§ **Aim of the exercise**: Could you find every line in the entries below that holds the word "countries" and copy it?

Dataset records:
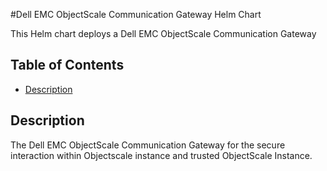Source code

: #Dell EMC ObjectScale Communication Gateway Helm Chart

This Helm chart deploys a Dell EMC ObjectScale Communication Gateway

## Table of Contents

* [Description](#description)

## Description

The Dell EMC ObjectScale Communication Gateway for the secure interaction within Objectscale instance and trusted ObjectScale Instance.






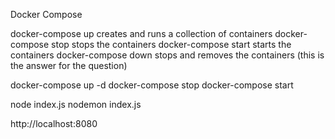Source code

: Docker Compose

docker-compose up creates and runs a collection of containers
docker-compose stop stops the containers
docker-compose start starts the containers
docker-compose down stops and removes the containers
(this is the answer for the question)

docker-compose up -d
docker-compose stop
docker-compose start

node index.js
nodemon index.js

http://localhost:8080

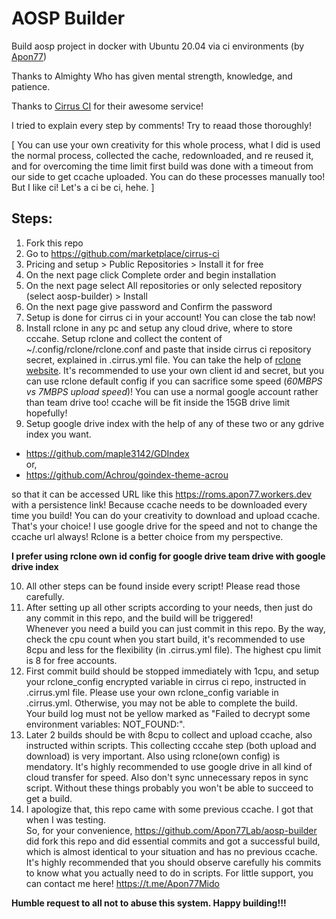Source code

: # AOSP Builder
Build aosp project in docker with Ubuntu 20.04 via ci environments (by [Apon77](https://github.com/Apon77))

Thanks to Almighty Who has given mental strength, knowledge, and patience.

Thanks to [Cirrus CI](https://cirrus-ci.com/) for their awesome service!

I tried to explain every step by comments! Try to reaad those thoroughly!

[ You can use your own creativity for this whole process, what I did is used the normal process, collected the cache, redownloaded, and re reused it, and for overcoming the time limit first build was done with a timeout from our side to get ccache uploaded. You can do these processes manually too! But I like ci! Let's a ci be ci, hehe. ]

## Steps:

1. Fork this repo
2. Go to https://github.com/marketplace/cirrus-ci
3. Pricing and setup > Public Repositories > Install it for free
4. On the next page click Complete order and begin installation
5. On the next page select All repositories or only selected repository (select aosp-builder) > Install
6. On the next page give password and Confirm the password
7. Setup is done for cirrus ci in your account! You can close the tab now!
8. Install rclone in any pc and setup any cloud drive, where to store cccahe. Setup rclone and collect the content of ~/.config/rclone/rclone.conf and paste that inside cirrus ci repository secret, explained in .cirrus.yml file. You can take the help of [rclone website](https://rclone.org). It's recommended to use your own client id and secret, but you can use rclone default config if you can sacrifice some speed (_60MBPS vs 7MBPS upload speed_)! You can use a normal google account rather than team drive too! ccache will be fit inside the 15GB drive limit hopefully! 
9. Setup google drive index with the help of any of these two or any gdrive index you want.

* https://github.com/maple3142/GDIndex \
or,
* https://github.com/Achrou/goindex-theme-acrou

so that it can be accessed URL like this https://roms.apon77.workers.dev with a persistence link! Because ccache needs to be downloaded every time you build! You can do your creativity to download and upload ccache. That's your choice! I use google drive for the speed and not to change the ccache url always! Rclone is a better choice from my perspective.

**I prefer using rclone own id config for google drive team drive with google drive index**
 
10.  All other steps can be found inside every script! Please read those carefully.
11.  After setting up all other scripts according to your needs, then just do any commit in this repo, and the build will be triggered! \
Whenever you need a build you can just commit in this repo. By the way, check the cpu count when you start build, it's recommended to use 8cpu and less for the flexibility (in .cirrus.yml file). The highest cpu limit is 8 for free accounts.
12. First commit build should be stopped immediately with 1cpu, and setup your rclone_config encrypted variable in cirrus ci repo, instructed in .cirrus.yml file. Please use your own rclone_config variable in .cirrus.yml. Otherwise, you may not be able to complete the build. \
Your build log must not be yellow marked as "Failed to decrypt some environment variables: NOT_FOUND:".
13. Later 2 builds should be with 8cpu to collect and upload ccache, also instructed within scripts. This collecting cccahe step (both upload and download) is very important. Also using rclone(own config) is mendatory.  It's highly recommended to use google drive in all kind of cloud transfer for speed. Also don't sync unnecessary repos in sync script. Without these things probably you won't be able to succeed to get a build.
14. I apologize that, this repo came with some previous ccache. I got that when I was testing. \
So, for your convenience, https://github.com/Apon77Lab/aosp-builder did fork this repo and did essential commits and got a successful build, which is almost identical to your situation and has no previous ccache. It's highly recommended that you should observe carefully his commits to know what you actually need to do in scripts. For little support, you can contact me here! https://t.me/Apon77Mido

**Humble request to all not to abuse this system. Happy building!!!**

--

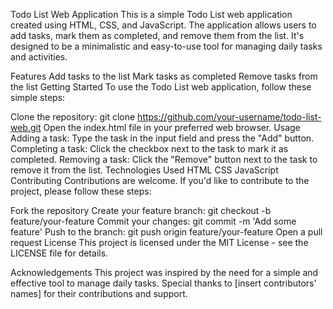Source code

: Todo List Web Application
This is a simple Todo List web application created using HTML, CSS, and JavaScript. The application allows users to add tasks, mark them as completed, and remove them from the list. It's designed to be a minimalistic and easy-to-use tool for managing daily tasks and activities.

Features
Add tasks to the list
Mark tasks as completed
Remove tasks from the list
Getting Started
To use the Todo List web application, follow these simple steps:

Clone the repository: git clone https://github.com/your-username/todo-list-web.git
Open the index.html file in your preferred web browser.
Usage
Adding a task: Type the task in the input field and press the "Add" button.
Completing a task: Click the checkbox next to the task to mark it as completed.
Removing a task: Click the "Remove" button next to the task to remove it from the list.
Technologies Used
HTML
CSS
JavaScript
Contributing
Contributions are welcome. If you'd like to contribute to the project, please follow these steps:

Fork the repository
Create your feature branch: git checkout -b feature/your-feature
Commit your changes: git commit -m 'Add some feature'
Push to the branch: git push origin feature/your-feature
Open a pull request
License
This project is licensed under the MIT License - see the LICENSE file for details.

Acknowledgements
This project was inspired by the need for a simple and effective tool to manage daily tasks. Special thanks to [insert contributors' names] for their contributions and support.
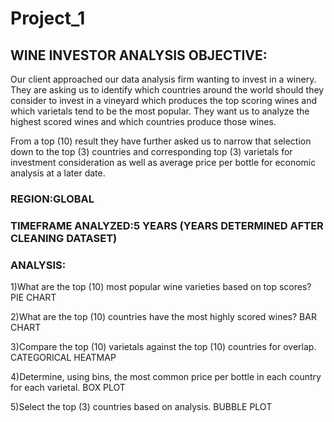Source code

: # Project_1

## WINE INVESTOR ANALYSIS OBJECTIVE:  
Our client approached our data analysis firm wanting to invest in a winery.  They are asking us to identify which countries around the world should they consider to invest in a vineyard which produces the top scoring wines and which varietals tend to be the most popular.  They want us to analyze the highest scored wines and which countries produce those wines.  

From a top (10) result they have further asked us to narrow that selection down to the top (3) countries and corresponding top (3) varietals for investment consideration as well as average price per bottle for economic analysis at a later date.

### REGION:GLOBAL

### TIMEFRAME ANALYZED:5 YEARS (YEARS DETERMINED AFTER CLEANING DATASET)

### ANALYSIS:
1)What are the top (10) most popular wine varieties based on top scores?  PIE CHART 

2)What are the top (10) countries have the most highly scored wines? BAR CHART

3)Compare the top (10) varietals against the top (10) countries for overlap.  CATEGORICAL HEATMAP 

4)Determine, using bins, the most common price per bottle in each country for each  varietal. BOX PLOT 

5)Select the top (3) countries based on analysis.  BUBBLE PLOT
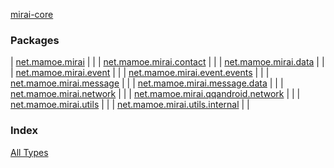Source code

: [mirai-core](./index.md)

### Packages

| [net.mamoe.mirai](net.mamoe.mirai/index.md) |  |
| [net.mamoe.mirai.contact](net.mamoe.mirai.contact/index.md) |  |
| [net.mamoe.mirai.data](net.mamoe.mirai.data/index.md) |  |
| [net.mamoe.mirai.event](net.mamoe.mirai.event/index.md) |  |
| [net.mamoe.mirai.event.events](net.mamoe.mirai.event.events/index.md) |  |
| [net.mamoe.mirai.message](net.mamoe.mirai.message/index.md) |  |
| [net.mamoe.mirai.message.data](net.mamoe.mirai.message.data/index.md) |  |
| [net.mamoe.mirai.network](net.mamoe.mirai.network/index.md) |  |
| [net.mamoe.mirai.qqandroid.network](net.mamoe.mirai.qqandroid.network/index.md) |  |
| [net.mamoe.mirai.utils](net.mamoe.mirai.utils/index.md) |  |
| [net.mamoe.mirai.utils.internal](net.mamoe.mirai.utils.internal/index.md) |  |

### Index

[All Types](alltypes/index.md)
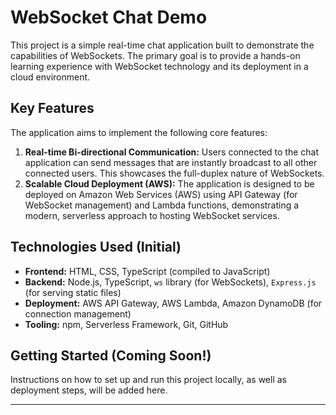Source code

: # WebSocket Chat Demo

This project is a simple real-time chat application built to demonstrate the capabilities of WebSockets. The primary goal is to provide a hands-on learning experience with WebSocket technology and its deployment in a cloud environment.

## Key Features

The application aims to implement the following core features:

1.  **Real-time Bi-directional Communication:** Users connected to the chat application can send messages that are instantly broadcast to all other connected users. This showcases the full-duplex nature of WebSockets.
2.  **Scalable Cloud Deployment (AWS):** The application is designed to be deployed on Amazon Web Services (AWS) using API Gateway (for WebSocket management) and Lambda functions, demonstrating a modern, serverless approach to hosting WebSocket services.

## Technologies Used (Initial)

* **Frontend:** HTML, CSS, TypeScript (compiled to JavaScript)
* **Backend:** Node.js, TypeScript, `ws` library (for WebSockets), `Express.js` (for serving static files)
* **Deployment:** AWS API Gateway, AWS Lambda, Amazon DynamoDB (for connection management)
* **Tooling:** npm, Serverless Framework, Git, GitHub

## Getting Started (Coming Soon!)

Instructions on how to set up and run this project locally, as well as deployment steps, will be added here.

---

§ **Response box**:
Our client approached our data analysis firm wanting to invest in a winery.  They are asking us to identify which countries around the world should they consider to invest in a vineyard which produces the top scoring wines and which varietals tend to be the most popular.  They want us to analyze the highest scored wines and which countries produce those wines.  
From a top (10) result they have further asked us to narrow that selection down to the top (3) countries and corresponding top (3) varietals for investment consideration as well as average price per bottle for economic analysis at a later date.
2)What are the top (10) countries have the most highly scored wines? BAR CHART
3)Compare the top (10) varietals against the top (10) countries for overlap.  CATEGORICAL HEATMAP 
5)Select the top (3) countries based on analysis.  BUBBLE PLOT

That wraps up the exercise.